* _REQUIREMENT_:
Read through the lines below for the string "item" and copy each one that has it.
━━━━━━━━━━
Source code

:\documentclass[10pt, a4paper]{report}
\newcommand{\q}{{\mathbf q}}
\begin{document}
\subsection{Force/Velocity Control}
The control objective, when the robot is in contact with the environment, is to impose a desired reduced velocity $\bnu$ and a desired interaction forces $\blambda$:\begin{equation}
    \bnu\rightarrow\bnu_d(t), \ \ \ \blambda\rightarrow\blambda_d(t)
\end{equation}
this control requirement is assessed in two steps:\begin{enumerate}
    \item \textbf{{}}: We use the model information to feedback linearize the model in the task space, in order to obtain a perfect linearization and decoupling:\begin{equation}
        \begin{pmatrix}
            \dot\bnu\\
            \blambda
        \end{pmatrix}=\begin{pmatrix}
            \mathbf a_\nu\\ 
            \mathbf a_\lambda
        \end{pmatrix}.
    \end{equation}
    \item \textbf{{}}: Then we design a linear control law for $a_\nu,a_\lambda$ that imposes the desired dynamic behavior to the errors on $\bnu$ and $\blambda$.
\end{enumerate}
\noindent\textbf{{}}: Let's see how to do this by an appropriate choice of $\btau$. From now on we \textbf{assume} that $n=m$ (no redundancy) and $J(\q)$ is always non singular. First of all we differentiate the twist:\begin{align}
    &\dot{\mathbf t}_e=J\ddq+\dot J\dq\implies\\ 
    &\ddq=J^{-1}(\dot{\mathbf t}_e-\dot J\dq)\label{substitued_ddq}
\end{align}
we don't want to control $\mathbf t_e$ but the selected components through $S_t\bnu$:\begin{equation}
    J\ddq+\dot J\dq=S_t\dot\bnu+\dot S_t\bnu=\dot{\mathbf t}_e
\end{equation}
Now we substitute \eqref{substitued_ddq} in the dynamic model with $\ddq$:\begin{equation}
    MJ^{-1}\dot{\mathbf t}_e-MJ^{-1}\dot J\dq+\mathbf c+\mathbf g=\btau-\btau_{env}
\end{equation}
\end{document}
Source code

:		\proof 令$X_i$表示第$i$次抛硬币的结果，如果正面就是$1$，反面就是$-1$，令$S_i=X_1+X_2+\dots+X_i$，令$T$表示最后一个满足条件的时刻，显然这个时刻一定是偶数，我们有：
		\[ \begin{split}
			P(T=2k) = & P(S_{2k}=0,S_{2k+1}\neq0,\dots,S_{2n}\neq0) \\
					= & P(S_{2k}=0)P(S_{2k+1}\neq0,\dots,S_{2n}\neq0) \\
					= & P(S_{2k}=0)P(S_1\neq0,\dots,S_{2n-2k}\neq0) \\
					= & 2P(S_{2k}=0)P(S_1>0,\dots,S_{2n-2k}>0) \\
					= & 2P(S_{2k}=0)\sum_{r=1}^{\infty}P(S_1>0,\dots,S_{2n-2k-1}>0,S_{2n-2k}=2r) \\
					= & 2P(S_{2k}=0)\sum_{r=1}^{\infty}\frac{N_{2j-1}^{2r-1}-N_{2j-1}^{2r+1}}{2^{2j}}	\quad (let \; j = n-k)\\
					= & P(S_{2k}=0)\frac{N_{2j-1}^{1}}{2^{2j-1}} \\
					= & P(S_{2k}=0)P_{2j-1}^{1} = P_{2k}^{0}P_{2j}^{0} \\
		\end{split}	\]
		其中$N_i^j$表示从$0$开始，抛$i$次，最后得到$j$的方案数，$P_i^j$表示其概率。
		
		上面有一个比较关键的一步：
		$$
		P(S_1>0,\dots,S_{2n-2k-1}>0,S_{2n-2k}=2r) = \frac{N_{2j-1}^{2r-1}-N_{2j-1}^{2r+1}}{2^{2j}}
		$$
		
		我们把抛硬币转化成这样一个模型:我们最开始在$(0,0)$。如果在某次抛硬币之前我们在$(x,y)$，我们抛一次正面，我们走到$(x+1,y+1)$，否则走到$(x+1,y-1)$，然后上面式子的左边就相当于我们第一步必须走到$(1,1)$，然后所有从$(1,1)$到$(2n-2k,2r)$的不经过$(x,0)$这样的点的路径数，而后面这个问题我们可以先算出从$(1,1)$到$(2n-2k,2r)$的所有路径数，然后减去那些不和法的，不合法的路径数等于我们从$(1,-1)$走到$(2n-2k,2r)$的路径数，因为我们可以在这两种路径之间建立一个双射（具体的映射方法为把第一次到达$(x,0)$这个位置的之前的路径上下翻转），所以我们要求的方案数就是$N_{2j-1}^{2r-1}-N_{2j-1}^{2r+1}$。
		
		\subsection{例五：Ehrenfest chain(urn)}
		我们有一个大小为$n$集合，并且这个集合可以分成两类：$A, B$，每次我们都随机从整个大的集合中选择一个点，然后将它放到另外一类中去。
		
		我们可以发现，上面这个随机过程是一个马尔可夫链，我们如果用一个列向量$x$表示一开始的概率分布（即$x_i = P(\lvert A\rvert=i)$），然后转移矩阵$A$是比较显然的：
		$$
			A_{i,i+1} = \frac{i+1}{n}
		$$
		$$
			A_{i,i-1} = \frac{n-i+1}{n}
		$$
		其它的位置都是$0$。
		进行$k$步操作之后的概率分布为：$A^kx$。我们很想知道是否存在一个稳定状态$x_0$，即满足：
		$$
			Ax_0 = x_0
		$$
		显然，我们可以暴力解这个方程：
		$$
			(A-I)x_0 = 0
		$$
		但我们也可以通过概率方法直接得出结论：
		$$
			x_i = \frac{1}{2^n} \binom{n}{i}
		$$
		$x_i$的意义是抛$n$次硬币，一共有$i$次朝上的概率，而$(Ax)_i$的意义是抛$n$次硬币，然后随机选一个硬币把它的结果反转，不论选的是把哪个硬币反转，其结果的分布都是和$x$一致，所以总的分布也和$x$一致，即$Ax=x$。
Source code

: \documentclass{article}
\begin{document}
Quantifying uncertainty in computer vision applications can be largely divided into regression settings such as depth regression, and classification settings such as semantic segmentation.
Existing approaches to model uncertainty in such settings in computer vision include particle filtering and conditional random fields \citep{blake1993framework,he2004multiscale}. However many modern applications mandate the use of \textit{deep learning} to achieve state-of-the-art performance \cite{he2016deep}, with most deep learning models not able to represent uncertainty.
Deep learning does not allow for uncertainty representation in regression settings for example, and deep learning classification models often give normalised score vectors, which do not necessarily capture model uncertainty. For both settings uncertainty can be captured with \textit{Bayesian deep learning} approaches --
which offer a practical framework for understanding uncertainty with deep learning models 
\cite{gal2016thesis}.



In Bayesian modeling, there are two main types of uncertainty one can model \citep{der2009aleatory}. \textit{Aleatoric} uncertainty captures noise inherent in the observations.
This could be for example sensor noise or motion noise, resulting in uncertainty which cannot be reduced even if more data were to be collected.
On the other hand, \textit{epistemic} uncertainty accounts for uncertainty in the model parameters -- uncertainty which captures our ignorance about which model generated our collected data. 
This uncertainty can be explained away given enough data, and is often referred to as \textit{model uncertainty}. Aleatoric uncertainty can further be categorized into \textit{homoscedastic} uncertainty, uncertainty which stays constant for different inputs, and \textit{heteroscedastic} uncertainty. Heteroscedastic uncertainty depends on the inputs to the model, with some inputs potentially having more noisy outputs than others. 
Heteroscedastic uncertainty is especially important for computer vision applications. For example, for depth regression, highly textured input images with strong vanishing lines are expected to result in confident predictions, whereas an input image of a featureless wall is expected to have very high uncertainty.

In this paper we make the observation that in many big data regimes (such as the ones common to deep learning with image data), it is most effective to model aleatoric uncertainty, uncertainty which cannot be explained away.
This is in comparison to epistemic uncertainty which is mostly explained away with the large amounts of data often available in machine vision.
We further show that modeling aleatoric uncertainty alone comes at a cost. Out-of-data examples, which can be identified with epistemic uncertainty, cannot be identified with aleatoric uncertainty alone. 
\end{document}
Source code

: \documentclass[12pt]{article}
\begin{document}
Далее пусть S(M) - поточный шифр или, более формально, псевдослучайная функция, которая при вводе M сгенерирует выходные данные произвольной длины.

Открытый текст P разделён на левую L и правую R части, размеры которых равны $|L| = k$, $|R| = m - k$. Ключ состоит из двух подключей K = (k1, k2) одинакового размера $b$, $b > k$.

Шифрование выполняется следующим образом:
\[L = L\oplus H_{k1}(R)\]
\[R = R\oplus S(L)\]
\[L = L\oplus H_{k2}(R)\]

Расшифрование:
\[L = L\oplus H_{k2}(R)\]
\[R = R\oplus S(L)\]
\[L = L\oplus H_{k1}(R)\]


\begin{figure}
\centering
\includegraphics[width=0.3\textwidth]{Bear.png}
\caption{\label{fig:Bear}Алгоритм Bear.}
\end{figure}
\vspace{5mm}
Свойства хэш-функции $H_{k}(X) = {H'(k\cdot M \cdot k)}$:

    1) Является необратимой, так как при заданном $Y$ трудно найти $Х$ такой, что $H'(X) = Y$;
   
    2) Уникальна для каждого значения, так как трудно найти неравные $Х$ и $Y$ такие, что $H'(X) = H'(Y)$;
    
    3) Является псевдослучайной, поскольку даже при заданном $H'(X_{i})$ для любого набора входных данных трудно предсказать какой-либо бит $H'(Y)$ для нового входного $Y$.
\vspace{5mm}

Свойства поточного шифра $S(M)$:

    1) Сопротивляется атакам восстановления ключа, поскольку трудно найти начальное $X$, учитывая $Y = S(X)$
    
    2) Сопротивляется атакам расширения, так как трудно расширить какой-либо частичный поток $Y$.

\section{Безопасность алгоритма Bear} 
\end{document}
━━━━━━━━━━
* _ANSWER BOX_:
    \item \textbf{{}}: We use the model information to feedback linearize the model in the task space, in order to obtain a perfect linearization and decoupling:\begin{equation}
    \item \textbf{{}}: Then we design a linear control law for $a_\nu,a_\lambda$ that imposes the desired dynamic behavior to the errors on $\bnu$ and $\blambda$.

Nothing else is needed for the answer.